In the past few years James Cook has gone from being revered as a courageous hero to being vilified as a racist coloniser who represented British imperialism and genocide. Statues depicting him have been attacked, to the point where the monument in Sydney’s Hyde Park had to be protected by police during Black Lives Matter protests in 2020.
Cook was no racist. He did not colonise Australia. He was not even an advocate of colonisation. During his second voyage he was thinking about the impact of European expansion on native societies: “We introduce among them wants and perhaps diseases which they never before knew, and which serves only to disturb that happy tranquillity they and their forefathers had enjoy’d. If anyone denies the truth of this assertion, let him tell me what the Natives of the whole extent of America have gained by the commerce they have had with Europeans.”
What is more, by the time that the First Fleet landed in 1788, Cook had been dead nine years.
None of this matters to the woke sporting elite of Rugby Australia, who are determined to use Cook to show how virtuous they are. It is easy to portray Cook as a monster because it seems many Australians are not familiar with who Cook was or what he achieved. It is easy to distort history when the facts are no longer taught.
A poll conducted in 2019 by the Department of Communication and the Arts found 47 per cent of Australians thought the HMS Endeavour arrived in Australia with the First Fleet in 1788, while 31 per cent thought Cook was the first European to find Australia.
The reason Australians are hazy on the facts is because we are being failed by our education system. In the forthcoming approved version of the national curriculum, primary school boys and girls will learn nothing of Cook or the First Fleet until year 4. Children are taught when to use a welcome to country before they hear about Cook or the First Fleet. There are more references to NAIDOC Week than Cook in humanities and social sciences (F-6). In secondary school history Cook is briefly mentioned in year 9, while there is a passing reference made to the First Fleet in year 10. At this rate, by the time they leave school Australians will have forgotten Cook altogether.
Worryingly, the dearth of knowledge about this country’s history is also evident among our politicians who are paid by Australians to represent them and to make decisions about the direction in which this country is going.

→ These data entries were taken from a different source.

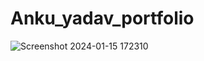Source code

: # Anku_yadav_portfolio
![Screenshot 2024-01-15 172310](https://github.com/Anku-yadav-001/Anku_yadav_portfolio/assets/136979860/b6c1ea7e-7f6f-4b75-8668-f3037f9059af)
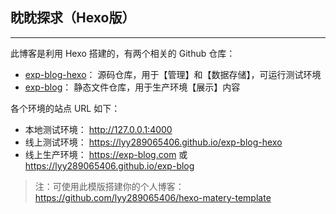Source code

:## 眈眈探求（Hexo版）

------

此博客是利用 Hexo 搭建的，有两个相关的 Github 仓库：

- [exp-blog-hexo](https://github.com/lyy289065406/exp-blog-hexo)： 源码仓库，用于【管理】和【数据存储】，可运行测试环境
- [exp-blog](https://github.com/lyy289065406/exp-blog)： 静态文件仓库，用于生产环境【展示】内容

各个环境的站点 URL 如下：

- 本地测试环境： http://127.0.0.1:4000
- 线上测试环境： https://lyy289065406.github.io/exp-blog-hexo
- 线上生产环境： https://exp-blog.com 或 https://lyy289065406.github.io/exp-blog


> 注：可使用此模版搭建你的个人博客：https://github.com/lyy289065406/hexo-matery-template
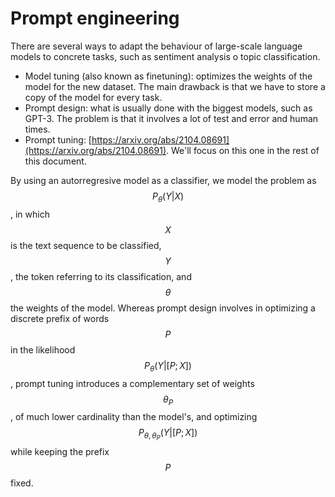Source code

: # Prompt engineering

There are several ways to adapt the behaviour of large-scale language models to concrete tasks, such as sentiment analysis o topic classification.

* Model tuning \(also known as finetuning\): optimizes the weights of the model for the new dataset. The main drawback is that we have to store a copy of the model for every task.
* Prompt design: what is usually done with the biggest models, such as GPT-3. The problem is that it involves a lot of test and error and human times.
* Prompt tuning: [https://arxiv.org/abs/2104.08691](https://arxiv.org/abs/2104.08691). We'll focus on this one in the rest of this document.

By using an autorregresive model as a classifier, we model the problem as $$P_\theta(Y|X)$$, in which $$X$$is the text sequence to be classified, $$Y$$, the token referring to its classification, and $$\theta$$the weights of the model. Whereas prompt design involves in optimizing a discrete prefix of words $$P$$in the likelihood $$P_\theta(Y|[P; X])$$, prompt tuning introduces a complementary set of weights $$\theta_P$$, of much lower cardinality than the model's, and optimizing $$P_{\theta, \theta_P}(Y|[P; X])$$while keeping the prefix $$P$$ fixed.



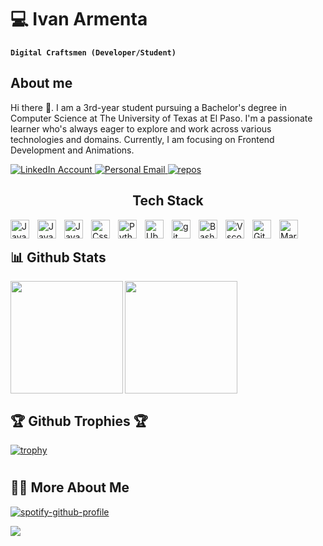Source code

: <h1> 💻 Ivan Armenta </h1>

 **`Digital Craftsmen (Developer/Student)`** 
 

 ## About me
Hi there 👋. I am a 3rd-year student pursuing a Bachelor's degree in Computer Science at The University of Texas at El Paso. I'm a passionate learner who's always eager to explore and work across various technologies and domains. Currently, I am focusing on Frontend Development and Animations.

<p>
    <a href="https://www.linkedin.com/in/iarmenta/">
    <img alt="LinkedIn Account" src="https://custom-icon-badges.demolab.com/badge/-LinkedIn-blue?style=for-the-badge&logo=linkedin">
    </a>
    <a href="mailto:i_armenta@outlook.com">
        <img alt="Personal Email" src="https://custom-icon-badges.demolab.com/badge/-i__armenta@outlook.com-red?style=for-the-badge&logo=mention&logoColor=white">
    </img>
    <a href="https://github.com/armenta-i?tab=repositories">
        <img alt="repos" src="https://custom-icon-badges.demolab.com/badge/-My%20Repos-purple?style=for-the-badge&logoColor=white&logo=repo">
    </a>
</p>

<h2 style="text-align: center;">Tech Stack</h2>
<img align="left" alt="Java" width="30px" style="padding-right:10px" src="https://cdn.jsdelivr.net/gh/devicons/devicon@latest/icons/java/java-original.svg">
<img align="left" alt="JavaScript" width="30px" style="padding-right:10px" src="https://cdn.jsdelivr.net/gh/devicons/devicon@latest/icons/javascript/javascript-original.svg">
<img align="left" alt="JavaScript" width="30px" style="padding-right:10px" src="https://cdn.jsdelivr.net/gh/devicons/devicon@latest/icons/html5/html5-original.svg">
<img align="left" alt="Css" width="30px" style="padding-right:10px" src="https://cdn.jsdelivr.net/gh/devicons/devicon@latest/icons/css3/css3-original.svg">
<img align="left" alt="Python" width="30px" style="padding-right:10px" src="https://cdn.jsdelivr.net/gh/devicons/devicon@latest/icons/python/python-plain.svg">
<img align="left" alt="Ubuntu" width="30px" style="padding-right:10px" src="https://cdn.jsdelivr.net/gh/devicons/devicon@latest/icons/ubuntu/ubuntu-original.svg">
<img align="left" alt="git" width="30px" style="padding-right:10px" src="https://cdn.jsdelivr.net/gh/devicons/devicon@latest/icons/git/git-original.svg">
<img align="left" alt="Bash" width="30px" style="padding-right:10px" src="https://cdn.jsdelivr.net/gh/devicons/devicon@latest/icons/bash/bash-original.svg">    
<img align="left" alt="Vscode" width="30px" style="padding-right:10px" src="https://cdn.jsdelivr.net/gh/devicons/devicon@latest/icons/vscode/vscode-original.svg" />
<img align="left" alt="Github" width="30px" style="padding-right:10px" src="https://cdn.jsdelivr.net/gh/devicons/devicon@latest/icons/github/github-original.svg" />
<img align="left" alt="Markdown" width="30px" style="padding-right:10px" src="https://cdn.jsdelivr.net/gh/devicons/devicon@latest/icons/markdown/markdown-original.svg">
<br>         

## 📊 Github Stats
<img height=180 align="left" src="https://github-readme-stats.vercel.app/api?username=armenta-i" />
<img height=180 align="center" src="https://github-readme-stats.vercel.app/api/top-langs?username=armenta-i&layout=compact&langs_count=8&card_width=320" />


## 🏆 Github Trophies 🏆 
[![trophy](https://github-profile-trophy.vercel.app/?username=armenta-i&theme=juicyfresh&no-bg=true)](https://github.com/ryo-ma/github-profile-trophy)
#

## 🙋‍♂️ More About Me

[![spotify-github-profile](https://spotify-github-profile.kittinanx.com/api/view?uid=12185993708&cover_image=true&theme=natemoo-re&show_offline=false&background_color=ff0000&interchange=false&bar_color=53b14f&bar_color_cover=true)](https://github.com/kittinan/spotify-github-profile)

<!-- Profile Views -->
<a href="https://visitcount.itsvg.in">
  <img src="https://visitcount.itsvg.in/api?id=armenta-i&label=Profile%20Views&color=6&icon=3&pretty=true" />
</a>
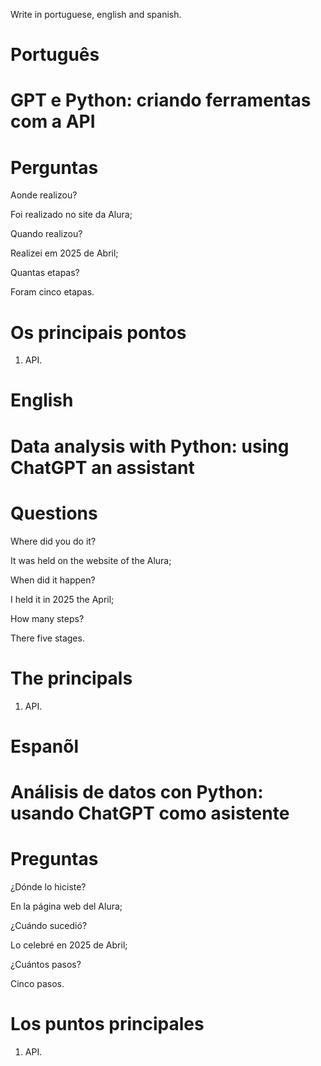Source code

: Write in portuguese, english and spanish.

# Português 

# GPT e Python: criando ferramentas com a API





# Perguntas

Aonde realizou?

Foi realizado no site da Alura;

Quando realizou?

Realizei em 2025 de Abril;

Quantas etapas?

Foram cinco etapas.

# Os principais pontos

1. API.


# English


#  Data analysis with Python: using ChatGPT an assistant


# Questions

Where did you do it?

It was held on the website of the Alura;

When did it happen?

I held it in 2025 the April;

How many steps?

There five stages.

# The principals


1. API.


# Espanõl


#  Análisis de datos con Python: usando ChatGPT como asistente


# Preguntas

¿Dónde lo hiciste?

En la página web del Alura;

¿Cuándo sucedió?

Lo celebré en 2025 de Abril;

¿Cuántos pasos?

Cinco  pasos.

# Los puntos principales


1. API.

When senator Bridget McKenzie made the case for celebrating Australia Day on January 26 to Sky News, she too seemed to think Cook sailed with the First Fleet, saying: “That is when the course of our nation changed forever. When Captain Cook stepped ashore.”
Senator Sarah Hanson-Young also made an embarrassing blunder in a press release by conflating the events of 1770 and 1788. “Despite an important national debate about changing the date of Australia Day away from Captain Cook’s landing at Botany Bay,” she said, “the government has decided to spend taxpayer money it is stripping from the ABC on yet another monument to Captain Cook on the land of the Dharawal people.”
Even Mark Ella said while it meant a lot to him and his family, he “didn’t really give an opinion (on the idea of changing the name)”, although he understood the “connotations (around the Cook Cup) and it certainly didn’t upset me”.
Rugby Australia is wrong to play this game of woke. Its business should be to focus on its fans, who watch the game as a release from politics, not to have it thrown in their faces.